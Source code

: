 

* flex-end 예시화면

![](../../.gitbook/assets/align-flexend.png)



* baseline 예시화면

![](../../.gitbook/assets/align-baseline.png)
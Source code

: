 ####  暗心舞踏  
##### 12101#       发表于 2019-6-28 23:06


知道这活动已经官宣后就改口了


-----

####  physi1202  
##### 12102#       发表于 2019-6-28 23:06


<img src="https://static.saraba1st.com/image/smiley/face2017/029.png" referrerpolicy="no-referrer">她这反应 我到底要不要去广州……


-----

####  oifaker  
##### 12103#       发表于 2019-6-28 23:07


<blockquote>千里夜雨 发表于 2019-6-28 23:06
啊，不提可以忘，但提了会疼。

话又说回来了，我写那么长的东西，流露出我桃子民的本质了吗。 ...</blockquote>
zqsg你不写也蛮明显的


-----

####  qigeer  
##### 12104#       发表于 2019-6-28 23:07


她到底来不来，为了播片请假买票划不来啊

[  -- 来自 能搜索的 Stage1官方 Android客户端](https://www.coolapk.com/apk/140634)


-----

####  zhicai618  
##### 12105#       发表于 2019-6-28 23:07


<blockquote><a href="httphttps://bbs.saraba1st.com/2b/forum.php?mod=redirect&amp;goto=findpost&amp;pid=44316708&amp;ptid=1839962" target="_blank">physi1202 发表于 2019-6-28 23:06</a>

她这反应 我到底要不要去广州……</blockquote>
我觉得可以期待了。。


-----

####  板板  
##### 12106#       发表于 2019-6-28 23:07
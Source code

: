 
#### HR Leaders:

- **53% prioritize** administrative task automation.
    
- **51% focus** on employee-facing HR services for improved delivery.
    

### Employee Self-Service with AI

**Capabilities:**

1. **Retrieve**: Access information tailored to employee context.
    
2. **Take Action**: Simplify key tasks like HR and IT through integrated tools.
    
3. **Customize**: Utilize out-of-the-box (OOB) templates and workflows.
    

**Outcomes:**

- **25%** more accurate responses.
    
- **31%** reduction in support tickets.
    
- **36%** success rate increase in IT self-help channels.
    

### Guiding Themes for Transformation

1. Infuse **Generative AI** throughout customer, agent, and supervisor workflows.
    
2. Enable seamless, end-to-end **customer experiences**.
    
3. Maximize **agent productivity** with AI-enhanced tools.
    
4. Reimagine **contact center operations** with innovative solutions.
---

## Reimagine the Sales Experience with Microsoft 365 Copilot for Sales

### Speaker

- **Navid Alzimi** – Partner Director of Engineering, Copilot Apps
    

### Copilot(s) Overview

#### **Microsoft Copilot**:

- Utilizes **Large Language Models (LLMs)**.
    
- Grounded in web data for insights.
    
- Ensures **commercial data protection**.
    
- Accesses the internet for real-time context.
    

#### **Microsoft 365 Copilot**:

* WHAT THE EXERCISE ASKS:
Go through the material above and return each line that holds the word "baseline".

* THE ANSWER:
* baseline 예시화면
![](../../.gitbook/assets/align-baseline.png)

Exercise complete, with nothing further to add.